As faculty and staff of the administration building got ready to start a new week, they quickly realized that all of the water pressure in the building was severely weak, prompting them to report the issue to the faculty management team. 

After initially being unable to find the core of the issue, Springfield College Director of Facilities Kevin Roy realized that they needed to look deeper – literally. 

He decided that in order to find the problem, they needed to look at the water pipes located directly under the Admin Green. 

The facilities staff, along with an outside company, joined together in excavating the area. Once they did, the heart of the water pressure issue had been pinpointed. 

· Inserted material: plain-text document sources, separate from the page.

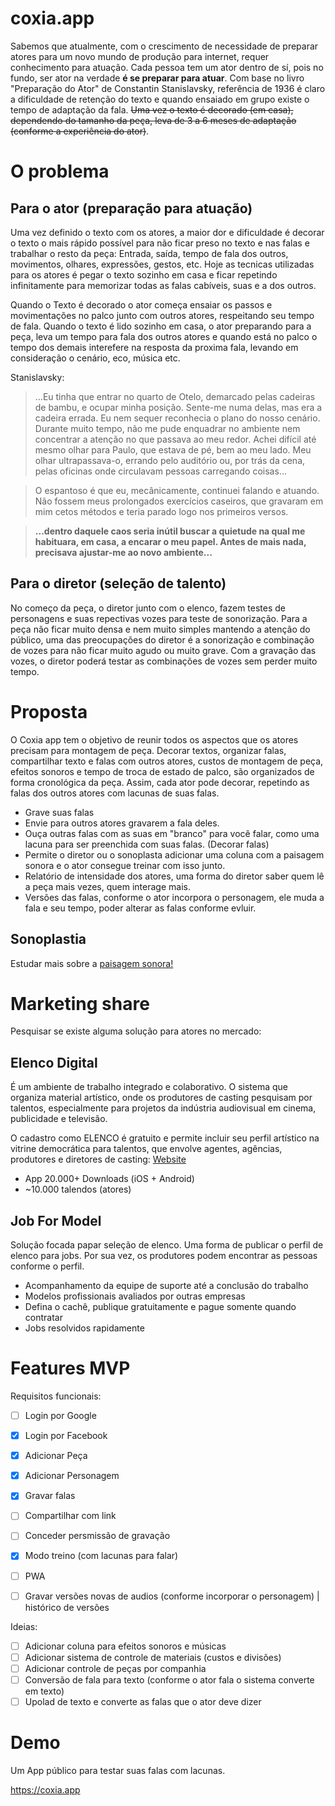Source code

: # coxia.app
Sabemos que atualmente, com o crescimento de necessidade de preparar atores para um novo mundo de produção para internet, requer conhecimento para atuação. Cada pessoa tem um ator dentro de sí, pois no fundo, ser ator na verdade **é se preparar para atuar**.
Com base no livro "Preparação do Ator" de Constantin Stanislavsky, referência de 1936 é claro a dificuldade de retenção do texto e quando ensaiado em grupo existe o tempo de adaptação da fala. ~~Uma vez o texto é decorado (em casa), dependendo do tamanho da peça, leva de 3 a 6 meses de adaptação (conforme a experiência do ator)~~.

# O problema
## Para o ator (preparação para atuação)
Uma vez definido o texto com os atores, a maior dor e dificuldade é decorar o texto o mais rápido possível para não ficar preso no texto e  nas falas e trabalhar o resto da peça: Entrada, saída, tempo de fala dos outros, movimentos, olhares, expressões, gestos, etc. Hoje as tecnicas utilizadas para os atores é pegar o texto sozinho em casa e ficar repetindo infinitamente para memorizar todas as falas cabíveis, suas e a dos outros.

Quando o Texto é decorado o ator começa ensaiar os passos e movimentações no palco junto com outros atores, respeitando seu tempo de fala. Quando o texto é lido sozinho em casa, o ator preparando para a peça, leva um tempo para fala dos outros atores e quando está no palco o tempo dos demais interefere na resposta da proxima fala, levando em consideração o cenário, eco, música etc.

Stanislavsky:
> ...Eu tinha que entrar no quarto de Otelo, demarcado pelas cadeiras de bambu, e ocupar minha posição. Sente-me numa delas, mas era a cadeira errada. Eu nem sequer reconhecia o plano do nosso cenário. Durante muito tempo, não me pude enquadrar no ambiente nem concentrar a atenção no que passava ao meu redor. Achei difícil até mesmo olhar para Paulo, que estava de pé, bem ao meu lado. Meu olhar ultrapassava-o, errando pelo auditório ou, por trás da cena, pelas oficinas onde circulavam pessoas carregando coisas...

> O espantoso é que eu, mecânicamente, continuei falando e atuando. Não fossem meus prolongados exercícios caseiros, que gravaram em mim cetos métodos e teria parado logo nos primeiros versos.

>**...dentro daquele caos seria inútil buscar a quietude na qual me habituara, em casa, a encarar o meu papel. Antes de mais nada, precisava ajustar-me ao novo ambiente...**

## Para o diretor (seleção de talento)
No começo da peça, o diretor junto com o elenco, fazem testes de personagens e suas repectivas vozes para teste de sonorização. Para a peça não ficar muito densa e nem muito simples mantendo a atenção do público, uma das preocupações do diretor é a sonorização e combinação de vozes para não ficar muito agudo ou muito grave. Com a gravação das vozes, o diretor poderá testar as combinações de vozes sem perder muito tempo.

# Proposta
O Coxia app tem o objetivo de reunir todos os aspectos que os atores precisam para montagem de peça. Decorar textos, organizar falas, compartilhar texto e falas com outros atores, custos de montagem de peça, efeitos sonoros e tempo de troca de estado de palco, são organizados de forma cronológica da peça. Assim, cada ator pode decorar, repetindo as falas dos outros atores com lacunas de suas falas.
- Grave suas falas
- Envie para outros atores gravarem a fala deles.
- Ouça outras falas com as suas em "branco" para você falar, como uma lacuna para ser preenchida com suas falas. (Decorar falas)
- Permite o diretor ou o sonoplasta adicionar uma coluna com a paisagem sonora e o ator consegue treinar com isso junto.
- Relatório de intensidade dos atores, uma forma do diretor saber quem lê a peça mais vezes, quem interage mais.
- Versões das falas, conforme o ator incorpora o personagem, ele muda a fala e seu tempo, poder alterar as falas conforme evluir.

## Sonoplastia 
Estudar mais sobre a [paisagem sonora!](https://teatronasaladeaula.com.br/o-som-da-cena/)

# Marketing share
Pesquisar se existe alguma solução para atores no mercado:
	
## Elenco Digital
É um ambiente de trabalho integrado e colaborativo. O sistema que organiza material artístico, onde os produtores de casting pesquisam por talentos, especialmente para projetos da indústria audiovisual em cinema, publicidade e televisão.

O cadastro como ELENCO é gratuito e permite incluir seu perfil artístico na vitrine democrática para talentos, que envolve agentes, agências, produtores e diretores de casting: [Website](https://elencodigital.com.br/)
- App 20.000+ Downloads (iOS + Android)
- ~10.000 talendos (atores)

## Job For Model
Solução focada papar seleção de elenco. Uma forma de publicar o perfil de elenco para jobs. Por sua vez, os produtores podem encontrar as pessoas conforme o perfil.
- Acompanhamento da equipe de suporte até a conclusão do trabalho
- Modelos profissionais avaliados por outras empresas
- Defina o cachê, publique gratuitamente e pague somente quando contratar
- Jobs resolvidos rapidamente


# Features MVP
Requisitos funcionais:
- [ ] Login por Google
- [X] Login por Facebook
- [X] Adicionar Peça
- [X] Adicionar Personagem
- [X] Gravar falas
- [ ] Compartilhar com link
- [ ] Conceder persmissão de gravação
- [X] Modo treino (com lacunas para falar)
- [ ] PWA
- [ ] Gravar versões novas de audios (conforme incorporar o personagem) | histórico de versões


Ideias:
- [ ] Adicionar coluna para efeitos sonoros e músicas
- [ ] Adicionar sistema de controle de materiais (custos e divisões)
- [ ] Adicionar controle de peças por companhia
- [ ] Conversão de fala para texto (conforme o ator fala o sistema converte em texto)
- [ ] Upolad de texto e converte as falas que o ator deve dizer

# Demo
Um App público para testar suas falas com lacunas.

https://coxia.app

“Ultimately, what we found out was there was a valve that came off of the main water line that was not closing, and so I couldn’t isolate the building totally,” Roy said. 

The valve had come off because of the sub-negative degree weather just days prior. In order to fix the problem, a couple of valves had to be added and removed. 

“We ended up cutting a couple of new valves so we could isolate the building,” Roy said. “Then we put a new valve in for the building itself. What we did was we ran a new pipe from the main (water supply) into the building. That’s basically what the job was.”

By Friday, Feb. 17, the construction had ceased, and the hole was filled back in. 

Although the issue was fixed, a relapse is not completely out of the picture. But with the addition of the new valves, if a problem like this is to occur again, it will be much easier to solve. 

“It doesn’t mean that the issue is preventable,” Roy said. “The line was old. But now we can control the building better, so we can make repairs easier in the future.”

Overall, Roy is happy with how quickly and efficiently the project went. 

“We went as quickly as we could to keep the job moving,” he said. “There were a few days we had to wait for parts and things like that, but we still managed to finish in an appropriate time frame.”